Thursday, February 19, 2015

Using cron on Mac OS X

This article is not about smart card. I wrote it to remember how to do and, possibly, help other Mac OS X users.

Mac OS X is a Unix system and so can be used as a Unix system with all the normal commands and services found on a Unix system.

I discovered recently that every thing was installed to use cron on my Mavericks (10.9) system.

cron - daemon to execute scheduled commands

The goal of cron is to run commands periodically. For example your can start a backup command or a Jenkins job on a regular schedule.

Mail configuration

cron sends its output and error messages by email. So you need to have your email configured correctly.

Sending an email

By default email is already working on Mac OS X for a local delivery. You can check it using:
$ date | mail -s test rousseau
Of course you use your own login name instead of rousseau.

This command will send the time and date in an email to rousseau with subject "test".

You should not have any output from the command unless you get an error.

If your mail server require an user authentication you may need to configure your Postfix local configuration.

Reading an email

The same command mail can be used to read emails stored locally.
$ mail
Mail version 8.1 6/6/93.  Type ? for help.
"/var/mail/rousseau": 1 message 1 new
>N  1 rousseau@iMac-de-Lud  Sun Feb 15 13:30  14/538   "test"
? press Enter
Message 1:
From rousseau@iMac-de-Ludovic.local  Sun Feb 15 13:30:01 2015
X-Original-To: rousseau
Delivered-To: rousseau@iMac-de-Ludovic.local
To: rousseau@iMac-de-Ludovic.local
Subject: test
Date: Sun, 15 Feb 2015 13:30:01 +0100 (CET)
From: rousseau@iMac-de-Ludovic.local (Ludovic Rousseau)

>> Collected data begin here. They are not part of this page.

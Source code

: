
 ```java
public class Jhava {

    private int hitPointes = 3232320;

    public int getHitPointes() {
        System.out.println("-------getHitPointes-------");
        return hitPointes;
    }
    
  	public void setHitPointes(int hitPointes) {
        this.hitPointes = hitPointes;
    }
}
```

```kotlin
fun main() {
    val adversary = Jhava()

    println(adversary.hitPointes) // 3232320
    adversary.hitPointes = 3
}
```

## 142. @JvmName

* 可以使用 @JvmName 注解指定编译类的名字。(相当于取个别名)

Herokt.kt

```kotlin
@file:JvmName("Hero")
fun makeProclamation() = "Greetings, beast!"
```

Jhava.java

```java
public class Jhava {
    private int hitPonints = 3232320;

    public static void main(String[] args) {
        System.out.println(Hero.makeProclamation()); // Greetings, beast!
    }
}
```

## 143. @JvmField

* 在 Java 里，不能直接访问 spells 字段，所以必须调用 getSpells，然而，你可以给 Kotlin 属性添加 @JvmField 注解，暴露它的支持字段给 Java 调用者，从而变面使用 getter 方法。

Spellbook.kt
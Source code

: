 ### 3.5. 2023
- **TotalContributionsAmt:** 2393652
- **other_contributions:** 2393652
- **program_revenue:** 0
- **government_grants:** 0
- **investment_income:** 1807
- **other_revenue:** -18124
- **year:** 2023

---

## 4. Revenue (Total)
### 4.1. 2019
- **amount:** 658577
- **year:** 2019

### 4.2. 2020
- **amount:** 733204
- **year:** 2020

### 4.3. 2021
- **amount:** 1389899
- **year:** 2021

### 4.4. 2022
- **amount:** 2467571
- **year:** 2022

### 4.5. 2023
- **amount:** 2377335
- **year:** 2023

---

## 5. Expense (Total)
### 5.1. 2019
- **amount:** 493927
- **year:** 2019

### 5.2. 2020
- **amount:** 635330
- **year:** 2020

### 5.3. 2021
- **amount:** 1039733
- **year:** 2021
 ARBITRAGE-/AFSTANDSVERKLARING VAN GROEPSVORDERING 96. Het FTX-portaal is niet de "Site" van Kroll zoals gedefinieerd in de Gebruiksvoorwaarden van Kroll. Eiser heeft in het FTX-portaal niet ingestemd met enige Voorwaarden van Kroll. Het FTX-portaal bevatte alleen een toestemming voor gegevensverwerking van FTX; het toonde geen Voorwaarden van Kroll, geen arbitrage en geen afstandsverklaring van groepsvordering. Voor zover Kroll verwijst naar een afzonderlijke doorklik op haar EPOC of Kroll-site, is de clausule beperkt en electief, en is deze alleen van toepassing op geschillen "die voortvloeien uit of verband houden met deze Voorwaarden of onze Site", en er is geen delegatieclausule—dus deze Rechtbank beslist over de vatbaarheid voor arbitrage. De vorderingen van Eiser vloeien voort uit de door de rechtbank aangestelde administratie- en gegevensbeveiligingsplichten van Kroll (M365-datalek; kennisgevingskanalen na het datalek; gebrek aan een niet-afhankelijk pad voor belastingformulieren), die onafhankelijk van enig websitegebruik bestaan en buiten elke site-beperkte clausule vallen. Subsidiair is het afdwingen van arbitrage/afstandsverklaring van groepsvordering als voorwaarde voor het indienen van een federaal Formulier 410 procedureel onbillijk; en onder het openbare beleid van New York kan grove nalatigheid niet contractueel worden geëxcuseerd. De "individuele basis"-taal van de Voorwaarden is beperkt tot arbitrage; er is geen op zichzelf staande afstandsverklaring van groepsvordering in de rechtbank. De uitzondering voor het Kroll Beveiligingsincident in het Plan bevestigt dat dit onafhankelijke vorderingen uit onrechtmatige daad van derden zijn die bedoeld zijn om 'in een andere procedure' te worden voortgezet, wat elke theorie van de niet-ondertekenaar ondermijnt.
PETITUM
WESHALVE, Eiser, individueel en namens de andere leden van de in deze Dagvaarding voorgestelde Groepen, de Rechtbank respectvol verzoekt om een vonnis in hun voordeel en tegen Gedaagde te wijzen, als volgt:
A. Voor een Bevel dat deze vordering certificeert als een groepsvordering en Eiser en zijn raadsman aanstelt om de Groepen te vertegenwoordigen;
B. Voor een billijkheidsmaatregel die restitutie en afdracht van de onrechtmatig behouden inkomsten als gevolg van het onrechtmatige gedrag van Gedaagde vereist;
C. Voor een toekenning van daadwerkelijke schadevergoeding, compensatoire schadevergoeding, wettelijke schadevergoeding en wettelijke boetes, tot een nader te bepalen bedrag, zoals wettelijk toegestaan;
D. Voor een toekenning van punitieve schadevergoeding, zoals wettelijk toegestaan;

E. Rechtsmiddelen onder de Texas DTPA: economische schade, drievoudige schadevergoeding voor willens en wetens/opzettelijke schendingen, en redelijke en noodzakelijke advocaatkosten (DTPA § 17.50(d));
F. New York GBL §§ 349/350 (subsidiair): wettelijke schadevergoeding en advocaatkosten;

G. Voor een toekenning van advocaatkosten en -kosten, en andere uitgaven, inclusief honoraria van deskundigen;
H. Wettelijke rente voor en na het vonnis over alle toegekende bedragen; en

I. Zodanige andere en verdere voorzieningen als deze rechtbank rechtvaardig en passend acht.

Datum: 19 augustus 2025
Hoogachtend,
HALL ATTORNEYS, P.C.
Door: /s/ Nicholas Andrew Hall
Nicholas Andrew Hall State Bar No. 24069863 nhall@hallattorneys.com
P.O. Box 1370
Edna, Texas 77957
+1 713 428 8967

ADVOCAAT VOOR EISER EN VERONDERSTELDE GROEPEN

Dim 15 fév 2015 13:30:01 CET

? d
? q
$

Here we can read our test email. Then delete it using the "d" command and quit using the "q" command.

Redirecting your emails

Maybe you do not read your email using the mail command on your Mac, me neither. You can redirect your emails using the standard Unix way: a ~/.forward file. This file should contain the email you want to redirect your emails to:
$ cat ~/.forward
ludovic.rousseau@free.fr

Test again to send you an email and check the redirection is working.

Cron configuration

cron uses a crontab to store the user configuration. Each user has its own crontab configuration. Use the shell command crontab to edit the configuration.

vi

crontab uses the editor configured in the EDITOR environment variable or vi by default.

The problem with vi (or vim) is that vi exits with a return value that is considered as an error by crontab:
$ crontab -e
crontab: "vi" exited with status 1
And all your edition is lost.

A solution found at "Error adding cronjobs in Mac OS X Lion" is to use nano instead of vi:
$ EDITOR=nano crontab -e

But I do not like nano and really prefer vim. So another way to solve that is to create a file (you may use the TextEdit graphical application to edit the file but take care to use the Text and not RTF format). I named my file crontab so that vim will do syntax colorization for me.
$ cat Documents/crontab 
# Every hour
0 * * * * echo "pouet"

Then install it using:
$ crontab Documents/crontab

Check your configuration has been accepted using:
$ crontab -l
# Every hour
0 * * * * echo "pouet"

Read the crontab section 5 manual page (man 5 crontab) to know the format to use.

Conclusion

No need to install a graphical tool to periodically run a command on Mac OS X.

Mac OS X is and stays a Unix system under the graphical interface.